> Task directions
Beginning with the first line, transcribe the entries below exactly through the line containing "The integration of photometric", inclusive.

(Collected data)
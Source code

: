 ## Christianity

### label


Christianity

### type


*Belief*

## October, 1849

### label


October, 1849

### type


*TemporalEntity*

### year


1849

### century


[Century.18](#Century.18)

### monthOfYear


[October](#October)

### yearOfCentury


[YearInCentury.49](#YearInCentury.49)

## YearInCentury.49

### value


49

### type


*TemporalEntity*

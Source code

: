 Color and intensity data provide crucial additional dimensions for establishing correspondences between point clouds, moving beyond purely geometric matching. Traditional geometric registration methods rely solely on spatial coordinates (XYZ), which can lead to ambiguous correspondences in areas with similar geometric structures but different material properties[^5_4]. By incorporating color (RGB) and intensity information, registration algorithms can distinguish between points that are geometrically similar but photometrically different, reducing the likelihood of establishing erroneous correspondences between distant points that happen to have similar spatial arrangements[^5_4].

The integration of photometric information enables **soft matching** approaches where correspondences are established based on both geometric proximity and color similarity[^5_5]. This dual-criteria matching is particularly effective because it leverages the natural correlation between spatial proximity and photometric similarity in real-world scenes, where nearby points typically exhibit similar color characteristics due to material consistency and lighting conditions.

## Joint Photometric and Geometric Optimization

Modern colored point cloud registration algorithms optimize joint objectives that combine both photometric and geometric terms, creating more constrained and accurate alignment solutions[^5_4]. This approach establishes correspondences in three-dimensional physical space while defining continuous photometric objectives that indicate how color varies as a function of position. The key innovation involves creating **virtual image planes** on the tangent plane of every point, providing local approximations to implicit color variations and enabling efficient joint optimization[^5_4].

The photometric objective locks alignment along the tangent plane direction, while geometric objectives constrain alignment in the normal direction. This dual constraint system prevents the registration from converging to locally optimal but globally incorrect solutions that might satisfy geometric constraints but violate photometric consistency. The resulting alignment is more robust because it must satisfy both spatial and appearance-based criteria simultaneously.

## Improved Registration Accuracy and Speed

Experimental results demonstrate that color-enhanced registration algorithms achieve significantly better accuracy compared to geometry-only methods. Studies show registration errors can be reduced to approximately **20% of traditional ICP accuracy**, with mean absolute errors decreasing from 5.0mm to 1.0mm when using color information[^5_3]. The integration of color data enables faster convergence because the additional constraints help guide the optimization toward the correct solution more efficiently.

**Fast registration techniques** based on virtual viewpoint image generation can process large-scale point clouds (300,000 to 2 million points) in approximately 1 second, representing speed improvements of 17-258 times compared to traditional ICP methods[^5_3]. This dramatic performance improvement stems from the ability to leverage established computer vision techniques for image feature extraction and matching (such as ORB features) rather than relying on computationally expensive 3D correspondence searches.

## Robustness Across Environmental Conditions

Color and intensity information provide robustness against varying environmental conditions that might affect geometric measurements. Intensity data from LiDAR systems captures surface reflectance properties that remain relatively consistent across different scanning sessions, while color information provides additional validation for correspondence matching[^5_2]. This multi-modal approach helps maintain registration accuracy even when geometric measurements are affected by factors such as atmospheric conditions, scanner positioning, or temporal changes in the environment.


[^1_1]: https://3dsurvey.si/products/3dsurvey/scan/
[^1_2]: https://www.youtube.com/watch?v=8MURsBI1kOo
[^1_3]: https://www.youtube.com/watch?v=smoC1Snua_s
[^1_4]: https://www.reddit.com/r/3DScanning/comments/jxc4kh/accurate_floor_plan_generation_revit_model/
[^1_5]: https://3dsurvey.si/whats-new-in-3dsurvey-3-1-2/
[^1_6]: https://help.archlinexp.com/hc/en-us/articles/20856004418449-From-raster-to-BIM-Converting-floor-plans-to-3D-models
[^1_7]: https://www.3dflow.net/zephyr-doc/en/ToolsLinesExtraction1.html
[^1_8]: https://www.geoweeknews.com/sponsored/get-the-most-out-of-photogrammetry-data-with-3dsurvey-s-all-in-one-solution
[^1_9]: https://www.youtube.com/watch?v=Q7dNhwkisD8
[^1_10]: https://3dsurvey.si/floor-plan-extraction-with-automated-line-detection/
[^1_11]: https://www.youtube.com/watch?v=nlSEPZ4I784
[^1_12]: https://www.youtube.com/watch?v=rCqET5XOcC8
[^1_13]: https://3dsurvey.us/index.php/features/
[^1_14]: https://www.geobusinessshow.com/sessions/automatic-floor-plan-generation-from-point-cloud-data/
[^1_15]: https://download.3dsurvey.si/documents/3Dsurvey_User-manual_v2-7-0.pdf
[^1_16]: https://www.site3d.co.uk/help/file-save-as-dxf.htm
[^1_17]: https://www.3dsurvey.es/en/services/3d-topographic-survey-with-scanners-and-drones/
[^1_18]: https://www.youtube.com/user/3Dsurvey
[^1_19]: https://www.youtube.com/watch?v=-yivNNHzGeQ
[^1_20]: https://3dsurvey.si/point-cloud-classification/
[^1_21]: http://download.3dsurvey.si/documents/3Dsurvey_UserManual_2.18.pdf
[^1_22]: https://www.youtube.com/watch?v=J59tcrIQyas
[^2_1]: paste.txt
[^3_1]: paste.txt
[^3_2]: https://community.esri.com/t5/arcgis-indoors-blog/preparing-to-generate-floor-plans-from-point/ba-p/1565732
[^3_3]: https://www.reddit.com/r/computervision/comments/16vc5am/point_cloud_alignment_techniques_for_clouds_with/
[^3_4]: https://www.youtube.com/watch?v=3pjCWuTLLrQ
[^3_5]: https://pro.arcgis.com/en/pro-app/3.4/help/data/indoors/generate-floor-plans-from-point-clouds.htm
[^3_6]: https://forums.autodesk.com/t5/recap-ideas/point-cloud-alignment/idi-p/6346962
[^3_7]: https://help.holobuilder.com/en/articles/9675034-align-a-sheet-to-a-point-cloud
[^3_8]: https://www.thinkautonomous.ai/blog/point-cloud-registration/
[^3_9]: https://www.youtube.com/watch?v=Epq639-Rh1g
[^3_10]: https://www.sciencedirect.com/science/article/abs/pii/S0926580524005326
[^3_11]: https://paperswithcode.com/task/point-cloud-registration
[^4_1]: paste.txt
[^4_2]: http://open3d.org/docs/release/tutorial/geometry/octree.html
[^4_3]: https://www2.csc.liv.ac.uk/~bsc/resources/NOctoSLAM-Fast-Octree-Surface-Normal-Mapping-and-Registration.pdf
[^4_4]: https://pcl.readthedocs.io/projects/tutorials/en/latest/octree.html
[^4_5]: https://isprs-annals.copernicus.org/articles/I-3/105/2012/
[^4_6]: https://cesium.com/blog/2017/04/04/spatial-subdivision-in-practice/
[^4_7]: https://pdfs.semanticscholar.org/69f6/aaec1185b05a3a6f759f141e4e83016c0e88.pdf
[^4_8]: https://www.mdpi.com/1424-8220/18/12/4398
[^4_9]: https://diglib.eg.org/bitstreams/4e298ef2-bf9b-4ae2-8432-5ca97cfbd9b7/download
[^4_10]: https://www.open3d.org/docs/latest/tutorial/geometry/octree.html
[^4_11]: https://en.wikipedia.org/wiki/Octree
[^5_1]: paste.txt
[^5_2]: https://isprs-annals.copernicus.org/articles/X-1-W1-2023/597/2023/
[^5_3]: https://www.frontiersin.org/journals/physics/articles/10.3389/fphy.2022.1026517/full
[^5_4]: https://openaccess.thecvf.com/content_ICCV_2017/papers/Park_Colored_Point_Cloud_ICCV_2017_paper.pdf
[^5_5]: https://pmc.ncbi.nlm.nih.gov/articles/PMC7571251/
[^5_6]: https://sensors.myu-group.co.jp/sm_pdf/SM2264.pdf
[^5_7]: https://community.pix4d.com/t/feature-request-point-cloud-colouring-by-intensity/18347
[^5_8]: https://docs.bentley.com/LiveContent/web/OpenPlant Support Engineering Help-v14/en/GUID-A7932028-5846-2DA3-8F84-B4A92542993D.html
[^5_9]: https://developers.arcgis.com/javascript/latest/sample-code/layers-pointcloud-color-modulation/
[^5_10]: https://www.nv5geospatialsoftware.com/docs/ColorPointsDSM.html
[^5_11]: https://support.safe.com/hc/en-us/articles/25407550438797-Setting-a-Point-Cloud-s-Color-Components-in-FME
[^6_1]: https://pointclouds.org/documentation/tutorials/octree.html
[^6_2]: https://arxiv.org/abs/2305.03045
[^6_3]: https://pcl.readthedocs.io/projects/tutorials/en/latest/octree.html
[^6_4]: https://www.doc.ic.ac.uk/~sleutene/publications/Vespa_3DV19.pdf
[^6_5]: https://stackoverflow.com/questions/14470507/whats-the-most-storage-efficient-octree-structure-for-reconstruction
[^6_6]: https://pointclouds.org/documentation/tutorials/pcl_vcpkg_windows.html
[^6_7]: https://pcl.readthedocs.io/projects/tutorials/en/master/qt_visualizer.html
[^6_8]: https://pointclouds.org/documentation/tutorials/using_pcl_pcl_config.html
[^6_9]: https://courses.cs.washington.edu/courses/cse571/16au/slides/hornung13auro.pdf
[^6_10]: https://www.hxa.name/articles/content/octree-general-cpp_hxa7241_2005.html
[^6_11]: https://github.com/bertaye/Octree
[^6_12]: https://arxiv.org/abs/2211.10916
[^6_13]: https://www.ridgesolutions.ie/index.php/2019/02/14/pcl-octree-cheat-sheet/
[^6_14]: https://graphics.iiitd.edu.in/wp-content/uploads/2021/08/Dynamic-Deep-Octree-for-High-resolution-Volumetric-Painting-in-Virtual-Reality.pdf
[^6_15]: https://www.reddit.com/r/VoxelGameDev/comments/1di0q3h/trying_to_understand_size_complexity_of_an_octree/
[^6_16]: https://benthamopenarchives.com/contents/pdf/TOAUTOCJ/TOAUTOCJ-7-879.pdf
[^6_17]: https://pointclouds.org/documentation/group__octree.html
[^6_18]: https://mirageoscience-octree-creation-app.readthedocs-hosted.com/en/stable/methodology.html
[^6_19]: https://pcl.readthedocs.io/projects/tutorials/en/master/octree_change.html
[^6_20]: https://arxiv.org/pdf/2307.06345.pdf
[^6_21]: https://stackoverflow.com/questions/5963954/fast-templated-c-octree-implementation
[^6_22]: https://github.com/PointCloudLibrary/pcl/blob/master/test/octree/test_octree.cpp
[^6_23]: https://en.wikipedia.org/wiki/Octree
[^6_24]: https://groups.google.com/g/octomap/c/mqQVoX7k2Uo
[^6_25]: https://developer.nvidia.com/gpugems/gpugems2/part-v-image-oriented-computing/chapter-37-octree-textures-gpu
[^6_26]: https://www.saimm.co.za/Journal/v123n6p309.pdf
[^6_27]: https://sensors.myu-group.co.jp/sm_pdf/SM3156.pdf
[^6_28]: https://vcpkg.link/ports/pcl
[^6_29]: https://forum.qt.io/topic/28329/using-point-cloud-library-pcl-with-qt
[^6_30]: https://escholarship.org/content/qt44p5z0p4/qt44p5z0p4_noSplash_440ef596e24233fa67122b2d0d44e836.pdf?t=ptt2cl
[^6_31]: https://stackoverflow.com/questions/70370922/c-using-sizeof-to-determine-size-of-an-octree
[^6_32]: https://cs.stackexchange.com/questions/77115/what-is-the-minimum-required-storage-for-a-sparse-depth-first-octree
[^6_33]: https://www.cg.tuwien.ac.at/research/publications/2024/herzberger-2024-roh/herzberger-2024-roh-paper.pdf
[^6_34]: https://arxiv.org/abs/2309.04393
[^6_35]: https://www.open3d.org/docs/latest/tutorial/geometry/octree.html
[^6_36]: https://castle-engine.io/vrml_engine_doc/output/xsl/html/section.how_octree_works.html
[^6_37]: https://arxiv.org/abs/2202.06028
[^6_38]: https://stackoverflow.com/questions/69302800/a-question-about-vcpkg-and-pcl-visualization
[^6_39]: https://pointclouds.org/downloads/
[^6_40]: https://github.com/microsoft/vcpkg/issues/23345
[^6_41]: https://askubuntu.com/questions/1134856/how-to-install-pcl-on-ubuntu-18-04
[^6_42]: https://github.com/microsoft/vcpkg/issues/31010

> Finished exercise
Source code

: ## Christianity

### label


Christianity

### type


*Belief*

## October, 1849

### label


October, 1849

### type


*TemporalEntity*

### year


1849

### century


[Century.18](#Century.18)

### monthOfYear


[October](#October)

### yearOfCentury


[YearInCentury.49](#YearInCentury.49)

## YearInCentury.49

### value


49

### type


*TemporalEntity*

Source code

: Color and intensity data provide crucial additional dimensions for establishing correspondences between point clouds, moving beyond purely geometric matching. Traditional geometric registration methods rely solely on spatial coordinates (XYZ), which can lead to ambiguous correspondences in areas with similar geometric structures but different material properties[^5_4]. By incorporating color (RGB) and intensity information, registration algorithms can distinguish between points that are geometrically similar but photometrically different, reducing the likelihood of establishing erroneous correspondences between distant points that happen to have similar spatial arrangements[^5_4].

The integration of photometric information enables **soft matching** approaches where correspondences are established based on both geometric proximity and color similarity[^5_5]. This dual-criteria matching is particularly effective because it leverages the natural correlation between spatial proximity and photometric similarity in real-world scenes, where nearby points typically exhibit similar color characteristics due to material consistency and lighting conditions.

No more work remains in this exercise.